India condemns Pakistani ‘interference’ over Afzal Guru

 

 MT NEWS: Indian MPs have condemned what they called “Pakistani interference” over the hanging of a Kashmiri man convicted of a plot to attack India’s parliament.

Last month’s hanging of Afzal Guru sparked protests across Indian-administered Kashmir. On Thursday Pakistani lawmakers passed a resolution censuring his death.

India rejected this and cancelled a bilateral hockey series with Pakistan.

Analysts say it shows just how far relations have deteriorated recently.

The motion by Pakistan’s National Assembly, which also called for Guru’s body to be returned to his family, sparked intense anger among Indian lawmakers.

It came after a deadly militant attack on security forces in Indian-administered Kashmir on Wednesday, the first serious attack in the disputed region for five years.

The attack was blamed by India on Pakistan-based militants – a charge that Islamabad denies.

Five Indian troops and two attackers were killed. One suspect has been taken into custody.

Indian-administered Kashmir has seen an insurgency against Indian rule since 1989, but violence had declined in recent years.

‘Rejects interference’

Hockey India said that it had received a communication from the ministry of external affairs asking it to call off the series, the Press Trust of India news agency quoted officials as saying.

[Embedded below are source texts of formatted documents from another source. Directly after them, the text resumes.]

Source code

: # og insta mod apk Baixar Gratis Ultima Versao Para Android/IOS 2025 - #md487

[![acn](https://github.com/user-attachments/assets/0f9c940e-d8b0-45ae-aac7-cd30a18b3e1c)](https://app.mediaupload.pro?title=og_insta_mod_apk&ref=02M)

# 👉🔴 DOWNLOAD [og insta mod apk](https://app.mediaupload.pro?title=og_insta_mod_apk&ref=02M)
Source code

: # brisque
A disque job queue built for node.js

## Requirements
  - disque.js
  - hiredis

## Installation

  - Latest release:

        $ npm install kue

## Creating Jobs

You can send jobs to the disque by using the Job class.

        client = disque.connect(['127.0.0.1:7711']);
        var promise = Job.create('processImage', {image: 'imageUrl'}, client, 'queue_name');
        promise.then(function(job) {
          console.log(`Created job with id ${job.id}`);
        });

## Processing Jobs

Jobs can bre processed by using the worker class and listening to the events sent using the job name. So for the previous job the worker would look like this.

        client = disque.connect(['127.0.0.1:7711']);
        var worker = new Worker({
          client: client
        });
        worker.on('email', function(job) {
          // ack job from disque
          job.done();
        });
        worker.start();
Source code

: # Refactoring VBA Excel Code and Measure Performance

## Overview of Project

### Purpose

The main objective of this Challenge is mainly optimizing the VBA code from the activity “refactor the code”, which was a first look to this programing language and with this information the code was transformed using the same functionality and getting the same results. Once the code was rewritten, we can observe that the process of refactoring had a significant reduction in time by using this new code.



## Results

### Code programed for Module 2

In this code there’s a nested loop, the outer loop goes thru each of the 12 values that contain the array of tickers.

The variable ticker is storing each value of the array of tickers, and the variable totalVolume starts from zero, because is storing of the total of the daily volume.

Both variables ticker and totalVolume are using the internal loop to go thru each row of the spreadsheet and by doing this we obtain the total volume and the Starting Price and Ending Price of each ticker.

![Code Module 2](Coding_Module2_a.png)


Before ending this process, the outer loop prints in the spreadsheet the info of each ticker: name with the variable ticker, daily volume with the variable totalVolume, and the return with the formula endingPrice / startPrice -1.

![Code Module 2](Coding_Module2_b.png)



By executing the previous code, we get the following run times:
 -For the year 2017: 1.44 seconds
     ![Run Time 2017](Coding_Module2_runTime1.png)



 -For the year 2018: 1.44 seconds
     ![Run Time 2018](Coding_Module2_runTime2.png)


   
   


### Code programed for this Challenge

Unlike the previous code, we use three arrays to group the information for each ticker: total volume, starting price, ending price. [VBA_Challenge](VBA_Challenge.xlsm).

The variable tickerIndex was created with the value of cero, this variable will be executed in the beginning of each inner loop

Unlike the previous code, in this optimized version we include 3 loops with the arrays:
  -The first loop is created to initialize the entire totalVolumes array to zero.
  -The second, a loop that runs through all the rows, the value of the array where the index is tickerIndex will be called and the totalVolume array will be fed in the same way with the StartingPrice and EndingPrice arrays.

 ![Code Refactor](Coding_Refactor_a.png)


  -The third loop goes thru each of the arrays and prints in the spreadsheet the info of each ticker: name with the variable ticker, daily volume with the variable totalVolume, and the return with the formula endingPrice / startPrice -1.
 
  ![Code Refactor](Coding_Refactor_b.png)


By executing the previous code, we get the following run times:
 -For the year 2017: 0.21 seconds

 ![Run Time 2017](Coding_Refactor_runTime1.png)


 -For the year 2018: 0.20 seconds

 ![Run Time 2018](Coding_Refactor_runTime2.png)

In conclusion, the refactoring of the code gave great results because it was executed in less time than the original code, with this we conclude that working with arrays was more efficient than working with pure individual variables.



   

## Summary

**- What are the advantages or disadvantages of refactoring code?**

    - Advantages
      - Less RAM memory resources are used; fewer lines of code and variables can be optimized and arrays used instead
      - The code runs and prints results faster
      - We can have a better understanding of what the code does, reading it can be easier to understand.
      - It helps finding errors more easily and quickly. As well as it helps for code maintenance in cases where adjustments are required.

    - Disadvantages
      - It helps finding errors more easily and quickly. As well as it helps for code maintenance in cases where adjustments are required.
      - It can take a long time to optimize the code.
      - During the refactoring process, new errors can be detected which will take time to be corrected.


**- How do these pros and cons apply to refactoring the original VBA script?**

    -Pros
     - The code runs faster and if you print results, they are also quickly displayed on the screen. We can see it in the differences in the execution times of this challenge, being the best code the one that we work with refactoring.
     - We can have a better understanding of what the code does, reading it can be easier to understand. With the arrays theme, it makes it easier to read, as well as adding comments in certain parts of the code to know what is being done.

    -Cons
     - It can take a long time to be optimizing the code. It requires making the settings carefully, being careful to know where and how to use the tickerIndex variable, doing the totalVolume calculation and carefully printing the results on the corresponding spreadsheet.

India and Pakistan had planned a five-match series to be played in both countries.

“The house rejects interference in the internal affairs of India and calls upon the National Assembly of Pakistan to desist from such acts of support for extremist and terrorist elements,” the Lok Sabha (lower house) resolution, read out by Speaker Meira Kumar, on Friday said.

MPs from India’s main opposition Bharatiya Janata Party (BJP) demanded the government halt all dialogue with Pakistan in protest.

“Besides interfering in India’s internal affairs, the resolution is an official statement by the entire polity of Pakistan endorsing the terrorist attacks,” leader of the opposition in the Rajya Sabha (upper house of parliament) Arun Jaitley said.

India always suspected that Pakistan was behind the 2001 parliament attack, he said, and added that the “resolution seems to have confirmed our fears”.

Anger in Kashmir

Guru was hanged in Delhi’s Tihar jail in February after his final clemency plea was rejected.

He had always denied plotting the attack, which left 14 dead, including five militants.

His hanging led to an outpouring of anger in Kashmir where many believe that he did not get a fair trial.

The December 2001 attack was one of the most controversial incidents in recent Indian history, correspondents say.

Five rebels stormed India’s parliament in Delhi on 13 December 2001, killing a gardener and eight policemen before they were shot dead by security forces.